(DATA TO PROCESS begins)

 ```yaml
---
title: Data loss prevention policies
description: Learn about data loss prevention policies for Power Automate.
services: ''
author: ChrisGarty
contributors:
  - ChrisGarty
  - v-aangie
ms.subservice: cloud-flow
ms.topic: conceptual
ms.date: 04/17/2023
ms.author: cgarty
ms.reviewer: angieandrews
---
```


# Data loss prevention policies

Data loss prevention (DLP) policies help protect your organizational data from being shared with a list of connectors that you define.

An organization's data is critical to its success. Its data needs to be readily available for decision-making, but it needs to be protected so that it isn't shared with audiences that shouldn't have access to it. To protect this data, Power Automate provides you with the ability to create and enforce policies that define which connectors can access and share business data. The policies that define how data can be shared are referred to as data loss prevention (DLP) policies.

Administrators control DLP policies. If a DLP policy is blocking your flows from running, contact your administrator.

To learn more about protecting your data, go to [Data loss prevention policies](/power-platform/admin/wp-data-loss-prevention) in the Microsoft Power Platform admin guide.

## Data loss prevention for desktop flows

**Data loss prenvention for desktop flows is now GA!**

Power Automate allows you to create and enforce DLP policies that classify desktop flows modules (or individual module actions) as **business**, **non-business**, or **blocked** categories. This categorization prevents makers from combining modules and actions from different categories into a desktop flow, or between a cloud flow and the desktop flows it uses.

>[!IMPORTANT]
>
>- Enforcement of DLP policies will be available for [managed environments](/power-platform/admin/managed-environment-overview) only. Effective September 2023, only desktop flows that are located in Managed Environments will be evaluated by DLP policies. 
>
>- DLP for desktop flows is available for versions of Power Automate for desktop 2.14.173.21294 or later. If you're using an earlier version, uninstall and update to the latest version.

(DATA TO PROCESS ends)

TASK TO COMPLETE =>
Copy down the material above exactly as it is.

EXERCISE ANSWER =>
 ```yaml
---
title: Data loss prevention policies
description: Learn about data loss prevention policies for Power Automate.
services: ''
author: ChrisGarty
contributors:
  - ChrisGarty
  - v-aangie
ms.subservice: cloud-flow
ms.topic: conceptual
ms.date: 04/17/2023
ms.author: cgarty
ms.reviewer: angieandrews
---
```


# Data loss prevention policies

Data loss prevention (DLP) policies help protect your organizational data from being shared with a list of connectors that you define.

An organization's data is critical to its success. Its data needs to be readily available for decision-making, but it needs to be protected so that it isn't shared with audiences that shouldn't have access to it. To protect this data, Power Automate provides you with the ability to create and enforce policies that define which connectors can access and share business data. The policies that define how data can be shared are referred to as data loss prevention (DLP) policies.

Administrators control DLP policies. If a DLP policy is blocking your flows from running, contact your administrator.

To learn more about protecting your data, go to [Data loss prevention policies](/power-platform/admin/wp-data-loss-prevention) in the Microsoft Power Platform admin guide.

## Data loss prevention for desktop flows

**Data loss prenvention for desktop flows is now GA!**

Power Automate allows you to create and enforce DLP policies that classify desktop flows modules (or individual module actions) as **business**, **non-business**, or **blocked** categories. This categorization prevents makers from combining modules and actions from different categories into a desktop flow, or between a cloud flow and the desktop flows it uses.

>[!IMPORTANT]
>
>- Enforcement of DLP policies will be available for [managed environments](/power-platform/admin/managed-environment-overview) only. Effective September 2023, only desktop flows that are located in Managed Environments will be evaluated by DLP policies. 
>
>- DLP for desktop flows is available for versions of Power Automate for desktop 2.14.173.21294 or later. If you're using an earlier version, uninstall and update to the latest version.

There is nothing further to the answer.